Ask Leo! #627 – Trusting Your Security Software, Second Hand Access, The Mess That Is Event Viewer, and more…

"Given that I trust Malwarebytes, my default answer is easy. Yes: when it recommends something be deleted, it's probably safe to delete it." - I disagree. Incorrect detections are not at all uncommon, as you can see from the company's own forum:

https://forums.malwarebytes.org/forum/42-file-detections/

Sometimes, as you said, incorrect detections can cause major problems - as was the case a couple of years ago when Malwarebytes broke tens of thousands of machines:

"As many of you are aware, we suffered a false positive earlier today which caused many of our users' systems to be rendered inoperable."

https://forums.malwarebytes.org/topic/125138-trojandownloadered/

To be clear, I'm in no way criticizing Malwarebytes: like death and taxes, false positives are inevitable. It does mean, however, that it's not a good idea to blindly allow your security apps to delete things. Instead, it's better to first do some research. And in some cases, simply uninstalling a program in the usual way may be a better option that allowing a security app to delete it.

Lenovo Browser Guard - mentioned at the start of your post - is neither malware nor a PUP:

"Q: Why does my antivirus program display a warning about Lenovo Browser Guard?

A: The way Browser Guard operates to protect your settings can in some cases be mistaken for being suspicious activity by some antivirus programs. Since antivirus programs take the road of caution when they cannot fully determine if a file is a threat or not they prompt the user to investigate the file to ensure it is something they want.

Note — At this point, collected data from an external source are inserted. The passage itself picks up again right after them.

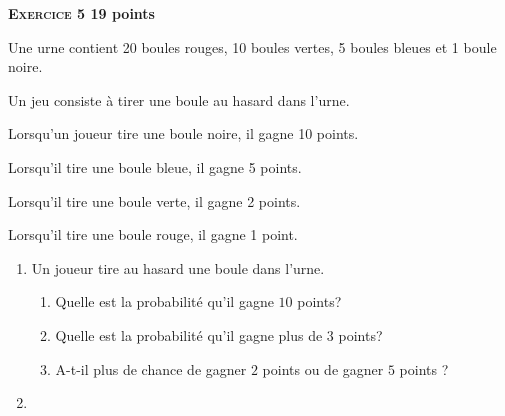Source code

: \textbf{{\large \textsc{Exercice 5}} \hfill 19 points}

\medskip

Une urne contient 20 boules rouges, 10 boules vertes, 5 boules bleues et 1 boule noire.

Un jeu consiste à tirer une boule au hasard dans l'urne.

Lorsqu'un joueur tire une boule noire, il gagne 10 points.

Lorsqu'il tire une boule bleue, il gagne 5 points.

Lorsqu'il tire une boule verte, il gagne 2 points.

Lorsqu'il tire une boule rouge, il gagne 1 point.

\medskip

\begin{enumerate}
\item Un joueur tire au hasard une boule dans l'urne.
	\begin{enumerate}
		\item Quelle est la probabilité qu'il gagne $10$ points?
		\item Quelle est la probabilité qu'il gagne plus de $3$ points?
		\item A-t-il plus de chance de gagner $2$ points ou de gagner $5$ points ?
	\end{enumerate}	

\item~


\end{enumerate}

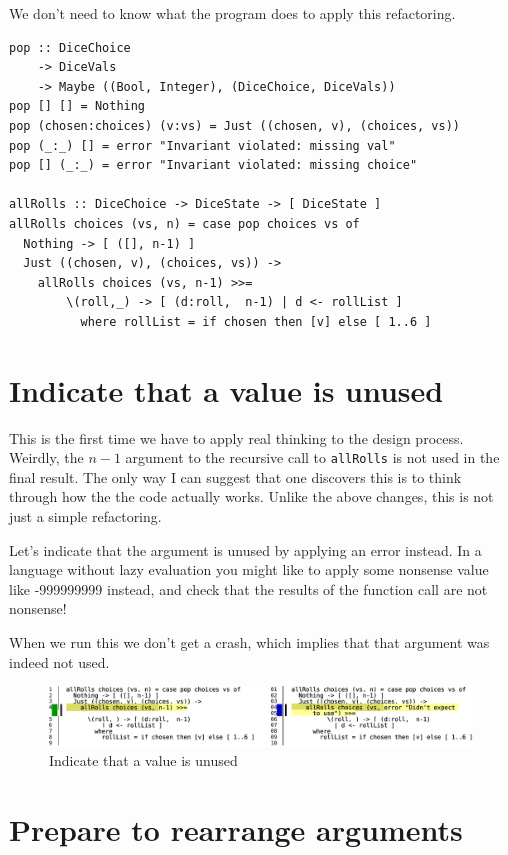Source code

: We don't need to know what the program does to apply this refactoring.

\begin{verbatim}
pop :: DiceChoice
    -> DiceVals
    -> Maybe ((Bool, Integer), (DiceChoice, DiceVals))
pop [] [] = Nothing
pop (chosen:choices) (v:vs) = Just ((chosen, v), (choices, vs))
pop (_:_) [] = error "Invariant violated: missing val"
pop [] (_:_) = error "Invariant violated: missing choice"

allRolls :: DiceChoice -> DiceState -> [ DiceState ]
allRolls choices (vs, n) = case pop choices vs of
  Nothing -> [ ([], n-1) ]
  Just ((chosen, v), (choices, vs)) ->
    allRolls choices (vs, n-1) >>=
        \(roll,_) -> [ (d:roll,  n-1) | d <- rollList ]
          where rollList = if chosen then [v] else [ 1..6 ]
\end{verbatim}


\section{Indicate that a value is unused}


This is the first time we have to apply real thinking to the design process. Weirdly, the $n-1$ argument to the recursive call to \texttt{allRolls} is not used in the final result. The only way I can suggest that one discovers this is to think through how the the code actually works. Unlike the above changes, this is not just a simple refactoring.

Let's indicate that the argument is unused by applying an error instead. In a language without lazy evaluation you might like to apply some nonsense value like -999999999 instead, and check that the results of the function call are not nonsense!

When we run this we don't get a crash, which implies that that argument was indeed not used.

\begin{figure}[htbp]
 \centering
 \includegraphics[width=\linewidth]{./pics/diff4.pdf}
 \caption{Indicate that a value is unused}
 \label{fig:diff4}
\end{figure}
           
\section{Prepare to rearrange arguments}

Q: Is Browser Guard so called malware?

A: No, that an antivirus program may prompt the user about Browser Guard should not be a cause of alarm. All the program does is to stop other pieces of software from changing the user's browser settings without the user's consent."

https://forums.lenovo.com/t5/Security-Malware-Knowledge-Base/Lenovo-Browser-Guard-Facts-and-Q-amp-A/ta-p/1722691

If somebody doesn't need/want it installed, the best course of action is to simply uninstall it.

At the conceptual level I actually agree. Researching proposed removals would be the safest thing to do. The problem is that it's neither practical or pragmatic for the average computer user to do so, or to understand the results of that research if they do.

While bad things can happen, they don't happen that often, in my experience.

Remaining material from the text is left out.